**PROBLEM:**
A single number is the whole answer: the count of lines in these entries that hold "contains".
═══ EXCERPTED RECORDS ═══
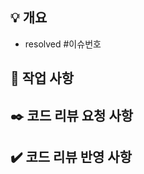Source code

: <!-- 
    PR 제목은 다음과 같은 형식으로 작성합니다.

   타입 : [도메인] 내용 #이슈번호 
    ex) feat : [회원가입] 회원가입 화면 구현 #1
-->

## 💡 개요 
<!-- PR에 대한 설명을 간략하게 작성해주세요. 이슈번호를 작성해주세요. -->
- resolved #이슈번호


## 📑 작업 사항 
<!-- 진행한 작업에 관한 내용을 작성해주세요. -->


## ✒️ 코드 리뷰 요청 사항
<!-- 리뷰어가 집중해서 봐야 하는 포인트나 궁금한 점을 작성해주세요. -->


## ✔️ 코드 리뷰 반영 사항
<!-- 코드 리뷰에 대한 반영사항을 작성해주세요. (재 PR 시에만 작성합니다) -->
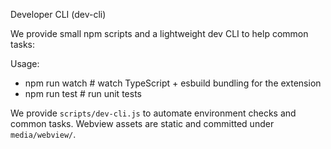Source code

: Developer CLI (dev-cli)

We provide small npm scripts and a lightweight dev CLI to help common tasks:

Usage:

- npm run watch # watch TypeScript + esbuild bundling for the extension
- npm run test # run unit tests

We provide `scripts/dev-cli.js` to automate environment checks and common tasks. Webview assets are static and committed under `media/webview/`.
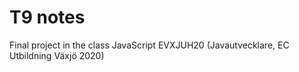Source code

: # T9 notes  

Final project in the class JavaScript EVXJUH20 (Javautvecklare, EC Utbildning Växjö 2020)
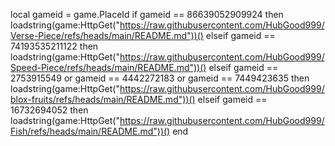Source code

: local gameid = game.PlaceId
if gameid == 86639052909924 then
    loadstring(game:HttpGet("https://raw.githubusercontent.com/HubGood999/Verse-Piece/refs/heads/main/README.md"))()
elseif gameid == 74193535211122 then
    loadstring(game:HttpGet("https://raw.githubusercontent.com/HubGood999/Speed-Piece/refs/heads/main/README.md"))()
elseif gameid == 2753915549  or gameid == 4442272183  or gameid == 7449423635  then
    loadstring(game:HttpGet("https://raw.githubusercontent.com/HubGood999/blox-fruits/refs/heads/main/README.md"))()
elseif gameid == 16732694052 then
    loadstring(game:HttpGet("https://raw.githubusercontent.com/HubGood999/Fish/refs/heads/main/README.md"))()
end

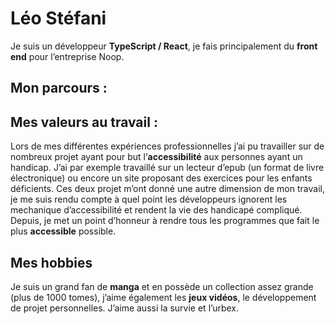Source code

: Léo Stéfani
=============

Je suis un développeur **<Link to="/skills/typescript">TypeScript</Link> / <Link to="/skills/react">React</Link>**, je fais principalement du **front end** pour l’entreprise Noop.

Mon parcours :
---------------

<Timeline/>

Mes valeurs au travail :
------------------------

Lors de mes différentes expériences professionnelles j’ai pu travailler sur de nombreux projet ayant pour but l’**<Link to="skills/accessibility">accessibilité</Link>** aux personnes ayant un handicap. J’ai par exemple travaillé sur un lecteur d’epub (un format de livre électronique) ou encore un site proposant des exercices pour les enfants déficients. Ces deux projet m’ont donné une autre dimension de mon travail, je me suis rendu compte à quel point les développeurs ignorent les mechanique d’accessibilité et rendent la vie des handicapé compliqué. Depuis, je met un point d’honneur à rendre tous les programmes que fait le plus **<Link to="skills/accessibility">accessible</Link>** possible.

Mes hobbies
-----------

Je suis un grand fan de **manga** et en possède un collection assez grande (plus de 1000 tomes), j’aime également les **jeux vidéos**, le développement de projet personnelles.
J’aime aussi la survie et l’urbex.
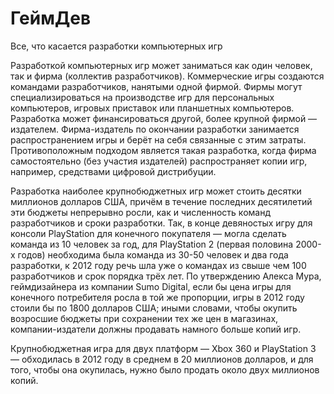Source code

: # ГеймДев

Все, что касается разработки компьютерных игр

Разработкой компьютерных игр может заниматься как один человек, так и фирма (коллектив разработчиков). Коммерческие игры создаются командами разработчиков, нанятыми одной фирмой. Фирмы могут специализироваться на производстве игр для персональных компьютеров, игровых приставок или планшетных компьютеров. Разработка может финансироваться другой, более крупной фирмой — издателем. Фирма-издатель по окончании разработки занимается распространением игры и берёт на себя связанные с этим затраты. Противоположным подходом является такая разработка, когда фирма самостоятельно (без участия издателей) распространяет копии игр, например, средствами цифровой дистрибуции.

Разработка наиболее крупнобюджетных игр может стоить десятки миллионов долларов США, причём в течение последних десятилетий эти бюджеты непрерывно росли, как и численность команд разработчиков и сроки разработки. Так, в конце девяностых игру для консоли PlayStation для конечного покупателя — могла сделать команда из 10 человек за год, для PlayStation 2 (первая половина 2000-х годов) необходима была команда из 30-50 человек и два года разработки, к 2012 году речь шла уже о командах из свыше чем 100 разработчиков и срок порядка трёх лет. По утверждению Алекса Мура, геймдизайнера из компании Sumo Digital, если бы цена игры для конечного потребителя росла в той же пропорции, игры в 2012 году стоили бы по 1800 долларов США; иными словами, чтобы окупить возросшие бюджеты при сохранении тех же цен в магазинах, компании-издатели должны продавать намного больше копий игр.

Крупнобюджетная игра для двух платформ — Xbox 360 и PlayStation 3 — обходилась в 2012 году в среднем в 20 миллионов долларов, и для того, чтобы она окупилась, нужно было продать около двух миллионов копий.
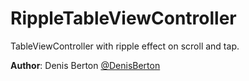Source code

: RippleTableViewController
================

TableViewController with ripple effect on scroll and tap. 

**Author**: Denis Berton [@DenisBerton](https://twitter.com/DenisBerton)


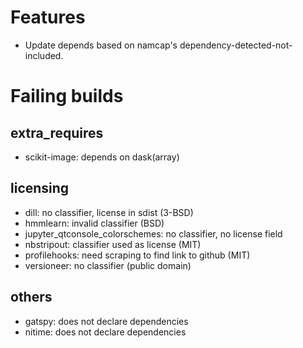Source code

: Features
========

- Update depends based on namcap's dependency-detected-not-included.

Failing builds
==============

extra_requires
--------------

- scikit-image: depends on dask(array)

licensing
---------

- dill: no classifier, license in sdist (3-BSD)
- hmmlearn: invalid classifier (BSD)
- jupyter_qtconsole_colorschemes: no classifier, no license field
- nbstripout: classifier used as license (MIT)
- profilehooks: need scraping to find link to github (MIT)
- versioneer: no classifier (public domain)

others
------

- gatspy: does not declare dependencies
- nitime: does not declare dependencies
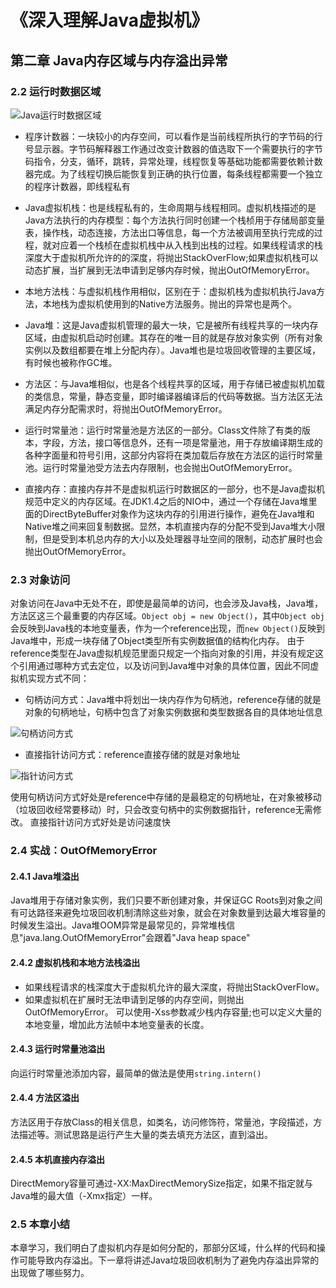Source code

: 《深入理解Java虚拟机》
===

## 第二章 Java内存区域与内存溢出异常

### 2.2 运行时数据区域

![Java运行时数据区域](https://raw.githubusercontent.com/su-kaiyao/record/master/others/imgs/Java%E8%BF%90%E8%A1%8C%E6%97%B6%E6%95%B0%E6%8D%AE%E5%8C%BA%E5%9F%9F.png)

- 程序计数器：一块较小的内存空间，可以看作是当前线程所执行的字节码的行号显示器。字节码解释器工作通过改变计数器的值选取下一个需要执行的字节码指令，分支，循环，跳转，异常处理，线程恢复等基础功能都需要依赖计数器完成。为了线程切换后能恢复到正确的执行位置，每条线程都需要一个独立的程序计数器，即线程私有

- Java虚拟机栈：也是线程私有的，生命周期与线程相同。虚拟机栈描述的是Java方法执行的内存模型：每个方法执行同时创建一个栈桢用于存储局部变量表，操作栈，动态连接，方法出口等信息，每一个方法被调用至执行完成的过程，就对应着一个栈桢在虚拟机栈中从入栈到出栈的过程。如果线程请求的栈深度大于虚拟机所允许的的深度，将抛出StackOverFlow;如果虚拟机栈可以动态扩展，当扩展到无法申请到足够内存时候，抛出OutOfMemoryError。

- 本地方法栈：与虚拟机栈作用相似，区别在于：虚拟机栈为虚拟机执行Java方法，本地栈为虚拟机使用到的Native方法服务。抛出的异常也是两个。

- Java堆：这是Java虚拟机管理的最大一块，它是被所有线程共享的一块内存区域，由虚拟机启动时创建。其存在的唯一目的就是存放对象实例（所有对象实例以及数组都要在堆上分配内存）。Java堆也是垃圾回收管理的主要区域，有时候也被称作GC堆。

- 方法区：与Java堆相似，也是各个线程共享的区域，用于存储已被虚拟机加载的类信息，常量，静态变量，即时编译器编译后的代码等数据。当方法区无法满足内存分配需求时，将抛出OutOfMemoryError。

- 运行时常量池：运行时常量池是方法区的一部分。Class文件除了有类的版本，字段，方法，接口等信息外，还有一项是常量池，用于存放编译期生成的各种字面量和符号引用，这部分内容将在类加载后存放在方法区的运行时常量池。运行时常量池受方法去内存限制，也会抛出OutOfMemoryError。

- 直接内存：直接内存并不是虚拟机运行时数据区的一部分，也不是Java虚拟机规范中定义的内存区域。在JDK1.4之后的NIO中，通过一个存储在Java堆里面的DirectByteBuffer对象作为这块内存的引用进行操作，避免在Java堆和Native堆之间来回复制数据。显然，本机直接内存的分配不受到Java堆大小限制，但是受到本机总内存的大小以及处理器寻址空间的限制，动态扩展时也会抛出OutOfMemoryError。

### 2.3 对象访问

对象访问在Java中无处不在，即使是最简单的访问，也会涉及Java栈，Java堆，方法区这三个最重要的内存区域。`Object obj = new Object()`，其中`Object obj`会反映到Java栈的本地变量表，作为一个reference出现，而`new Object()`反映到Java堆中，形成一块存储了Object类型所有实例数据值的结构化内存。
由于reference类型在Java虚拟机规范里面只规定一个指向对象的引用，并没有规定这个引用通过哪种方式去定位，以及访问到Java堆中对象的具体位置，因此不同虚拟机实现方式不同：
- 句柄访问方式：Java堆中将划出一块内存作为句柄池，reference存储的就是对象的句柄地址，句柄中包含了对象实例数据和类型数据各自的具体地址信息

![句柄访问方式](https://raw.githubusercontent.com/su-kaiyao/record/master/others/imgs/%E5%8F%A5%E6%9F%84%E8%AE%BF%E9%97%AE%E6%96%B9%E5%BC%8F.png)

- 直接指针访问方式：reference直接存储的就是对象地址

![指针访问方式](https://raw.githubusercontent.com/su-kaiyao/record/master/others/imgs/%E6%8C%87%E9%92%88%E8%AE%BF%E9%97%AE%E6%96%B9%E5%BC%8F.png)

使用句柄访问方式好处是reference中存储的是最稳定的句柄地址，在对象被移动（垃圾回收经常要移动）时，只会改变句柄中的实例数据指针，reference无需修改。
直接指针访问方式好处是访问速度快

### 2.4 实战：OutOfMemoryError

#### 2.4.1 Java堆溢出

Java堆用于存储对象实例，我们只要不断创建对象，并保证GC Roots到对象之间有可达路径来避免垃圾回收机制清除这些对象，就会在对象数量到达最大堆容量的时候发生溢出。Java堆OOM异常是最常见的，异常堆栈信息"java.lang.OutOfMemoryError"会跟着"Java heap space"

#### 2.4.2 虚拟机栈和本地方法栈溢出

- 如果线程请求的栈深度大于虚拟机允许的最大深度，将抛出StackOverFlow。
- 如果虚拟机在扩展时无法申请到足够的内存空间，则抛出OutOfMemoryError。
可以使用-Xss参数减少栈内存容量;也可以定义大量的本地变量，增加此方法帧中本地变量表的长度。

#### 2.4.3 运行时常量池溢出

向运行时常量池添加内容，最简单的做法是使用`string.intern()`

#### 2.4.4 方法区溢出

方法区用于存放Class的相关信息，如类名，访问修饰符，常量池，字段描述，方法描述等。测试思路是运行产生大量的类去填充方法区，直到溢出。

#### 2.4.5 本机直接内存溢出

DirectMemory容量可通过-XX:MaxDirectMemorySize指定，如果不指定就与Java堆的最大值（-Xmx指定）一样。

### 2.5 本章小结

本章学习，我们明白了虚拟机内存是如何分配的，那部分区域，什么样的代码和操作可能导致内存溢出。下一章将讲述Java垃圾回收机制为了避免内存溢出异常的出现做了哪些努力。



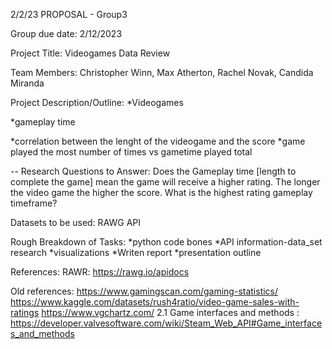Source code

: 2/2/23
PROPOSAL - Group3 

Group due date: 2/12/2023

Project Title: Videogames Data Review

Team Members: Christopher Winn, Max Atherton, Rachel Novak, Candida Miranda

Project Description/Outline: 
*Videogames 

*gameplay time

*correlation between the lenght of the videogame and the score
*game played the most number of times vs gametime played total


-- Research Questions to Answer:
Does the Gameplay time [length to complete the game] mean the game will receive a higher rating.
The longer the video game the higher the score.
What is the highest rating gameplay timeframe? 


Datasets to be used: RAWG API

Rough Breakdown of Tasks: 
*python code bones
*API information-data_set research
*visualizations
*Writen report
*presentation outline


References:
 RAWR: https://rawg.io/apidocs


Old references:
https://www.gamingscan.com/gaming-statistics/
https://www.kaggle.com/datasets/rush4ratio/video-game-sales-with-ratings
https://www.vgchartz.com/
 2.1 Game interfaces and methods : https://developer.valvesoftware.com/wiki/Steam_Web_API#Game_interfaces_and_methods
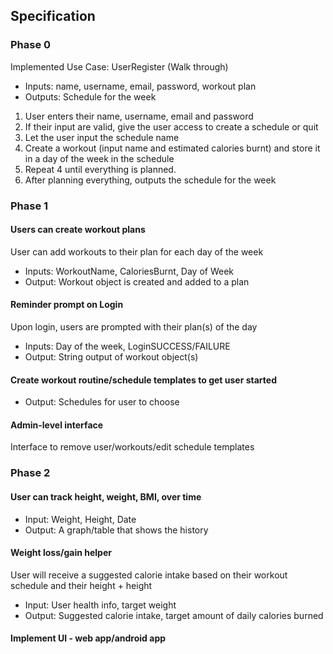 ## Specification

### Phase 0
Implemented Use Case: UserRegister (Walk through)
- Inputs: name, username, email, password, workout plan
- Outputs: Schedule for the week 
1. User enters their name, username, email and password
2. If their input are valid, give the user access to create a schedule or quit
3. Let the user input the schedule name
4. Create a workout (input name and estimated calories burnt) and store it in a day of the week in the schedule
5. Repeat 4 until everything is planned.
6. After planning everything, outputs the schedule for the week


### Phase 1
#### Users can create workout plans
User can add workouts to their plan for each day of the week 
- Inputs: WorkoutName, CaloriesBurnt, Day of Week
- Output: Workout object is created and added to a plan

#### Reminder prompt on Login
Upon login, users are prompted with their plan(s) of the day 
- Inputs: Day of the week, LoginSUCCESS/FAILURE
- Output: String output of workout object(s)


#### Create workout routine/schedule templates to get user started 
- Output: Schedules for user to choose

#### Admin-level interface
Interface to remove user/workouts/edit schedule templates


### Phase 2
#### User can track height, weight, BMI, over time
- Input: Weight, Height, Date
- Output: A graph/table that shows the history
#### Weight loss/gain helper
User will receive a suggested calorie intake based on their workout schedule and their height + height
- Input: User health info, target weight
- Output: Suggested calorie intake, target amount of daily calories burned 

#### Implement UI - web app/android app
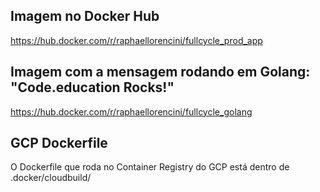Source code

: ## Imagem no Docker Hub
<a href="https://hub.docker.com/r/raphaellorencini/fullcycle_prod_app">https://hub.docker.com/r/raphaellorencini/fullcycle_prod_app</a>

## Imagem com a mensagem rodando em Golang: "Code.education Rocks!"
<a href="https://hub.docker.com/r/raphaellorencini/fullcycle_golang">https://hub.docker.com/r/raphaellorencini/fullcycle_golang</a>

## GCP Dockerfile
O Dockerfile que roda no Container Registry do GCP está dentro de .docker/cloudbuild/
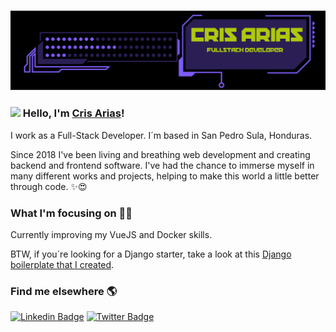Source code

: 
### <img src="https://github.com/vraeianova/vraeianova/blob/main/static/banner.png?raw=true">

### <img src="https://media.giphy.com/media/hvRJCLFzcasrR4ia7z/giphy.gif" width="30px"> Hello, I'm [Cris Arias](https://www.ariasover.com/#about)!

I work as a Full-Stack Developer. I´m based in San Pedro Sula, Honduras.

Since 2018 I've been living and breathing web development and creating backend and frontend software. I've had the chance to immerse myself in many different works and projects, helping to make this world a little better through code. ✨😍

### What I'm focusing on 👨‍💻

Currently improving my VueJS and Docker skills.<br />

BTW, if you´re looking for a Django starter, take a look at this [Django boilerplate that I created](https://github.com/vraeianova/Django-Boilerplate).

### Find me elsewhere 🌎

[![Linkedin Badge](https://img.shields.io/badge/-LinkedIn-blue?style=flat-square&logo=Linkedin&logoColor=white&link=https://www.linkedin.com/in/cris-arias-17a770ab/)](https://www.linkedin.com/in/cris-arias-17a770ab/)  [![Twitter Badge](https://img.shields.io/badge/-Twitter-1ca0f1?style=flat-square&labelColor=1ca0f1&logo=twitter&logoColor=white&link=https://twitter.com/vraeianova)](https://twitter.com/vraeianova)

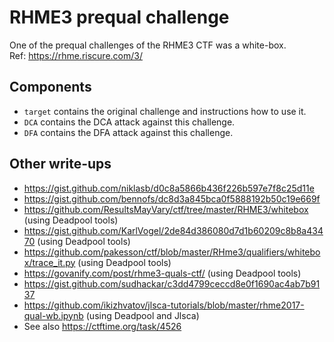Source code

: # RHME3 prequal challenge

One of the prequal challenges of the RHME3 CTF was a white-box.  
Ref: https://rhme.riscure.com/3/

Components
----------

* `target` contains the original challenge and instructions how to use it.
* `DCA` contains the DCA attack against this challenge.
* `DFA` contains the DFA attack against this challenge.

Other write-ups
---------------

* https://gist.github.com/niklasb/d0c8a5866b436f226b597e7f8c25d11e
* https://gist.github.com/bennofs/dc8d3a845bca0f5888192b50c19e669f
* https://github.com/ResultsMayVary/ctf/tree/master/RHME3/whitebox (using Deadpool tools)
* https://gist.github.com/KarlVogel/2de84d386080d7d1b60209c8b8a43470 (using Deadpool tools)
* https://github.com/pakesson/ctf/blob/master/RHme3/qualifiers/whitebox/trace_it.py (using Deadpool tools)
* https://govanify.com/post/rhme3-quals-ctf/ (using Deadpool tools)
* https://gist.github.com/sudhackar/c3dd4799ceccd8e0f1690ac4ab7b9137
* https://github.com/ikizhvatov/jlsca-tutorials/blob/master/rhme2017-qual-wb.ipynb (using Deadpool and Jlsca)
* See also https://ctftime.org/task/4526
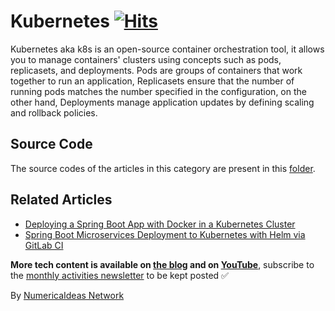 # Kubernetes&nbsp;[![Hits](https://hits.seeyoufarm.com/api/count/incr/badge.svg?url=https%3A%2F%2Fgithub.com%2Fnumerica-ideas%2Fcommunity%2Ftree%2Fmaster%2Fkubernetes&count_bg=%2379C83D&title_bg=%23555555&icon=&icon_color=%23E7E7E7&title=hits&edge_flat=false)](https://blog.numericaideas.com/tag/kubernetes)

Kubernetes aka k8s is an open-source container orchestration tool, it allows you to manage containers' clusters using concepts such as pods, replicasets, and deployments. Pods are groups of containers that work together to run an application, Replicasets ensure that the number of running pods matches the number specified in the configuration, on the other hand, Deployments manage application updates by defining scaling and rollback policies.

## Source Code
The source codes of the articles in this category are present in this [folder](./).

## Related Articles
<!-- TAG-POSTS-LIST:START -->
- [Deploying a Spring Boot App with Docker in a Kubernetes Cluster](./springboot-docker-kubernetes-setup)
- [Spring Boot Microservices Deployment to Kubernetes with Helm via GitLab CI](./spring-microservice-deployment-gitlab-helm)
<!-- TAG-POSTS-LIST:END -->

**More tech content is available on [the blog](https://blog.numericaideas.com) and on [YouTube](https://www.youtube.com/@numericaideas/channels?sub_confirmation=1)**, subscribe to the [monthly activities newsletter](https://news.numericaideas.com) to be kept posted ✅

By [NumericaIdeas Network](https://numericaideas.com)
═══
**YOUR RESPONSE:**
3